What I'm looking for is a document that details the following:

  1. What phrases are understood for artistic styling? For example, would it understand things like pixel art, line drawing, comic book, pulp art, cad model, salvador dali, or solarpunk?
  2. What phrases are understood for characters and objects? For example, would it understand things like garden gnome, maelstrom, mineral vein, power armor, coat of arms, or soldering iron?
  3. What phrases are understood for verbs and modifiers? For example, would it understand things like opening, fallow, holding, jaundiced, ugly, angry, vibrating, dutch angle, or defenestrating?
  4. What phrases are understood for image output settings? For example, would it understand things like 16:9, UHD, or 5-bit color?
  5. Is there any significance to grammar or ordering of phrases?
  6. What are the practical limits of how many and how specific one's phrases might be?
  7. Are there any hidden modifier phrases that the processing engine watches for?
  8. What happens when you repeat phrases? For example, woman shining a flashlight in an alley, but the flashlight shines darkness instead of light.
  9. What grammar or phrases will be ignored by the processing engine?
  10. Are there any grammatical patterns that tend to lead to better results?
  11. Other tips and tricks for how to talk to the machine.

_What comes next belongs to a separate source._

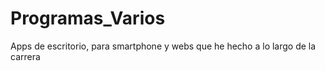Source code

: # Programas_Varios
Apps de escritorio, para smartphone y webs que he hecho a lo largo de la carrera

As with all current iterations of natural language processing, the engine's ability to interpret what we write will be significantly reduced from what humans can do. Therefore, humans need to know the boundaries of what the system can interpret so that we can talk to the machine in terms it will understand. Hopefully a document that details these things will be able to improve the usability, quality, and utility of tools like this.

johnbcliff commented 1 year ago

I would love to know about punctuation and syntax. And their absence. We know that ( ) [ ] and : are used, but how important is a comma? We can obviously experiment with that. How about periods? I see things like f 1 5 for f 1.5, 200 mm vs 200mm, and so forth, are they parsed the way users think they are? For compound word names like "garden gnome" we can look at word lists, test it against CLIP, etc but it would be nice to have a bit more clarity. My big question today is "does an ampersand work as well as 'and' for things specified that way?" Is the character '&' meaningful? I can test (and am) but even a couple of character differences in a prompt can change the output, it doesn't tell me how it was parsed. Interrogate just confuses me : )

bezuklada commented 1 year ago

Hi! Have you received answers to these questions?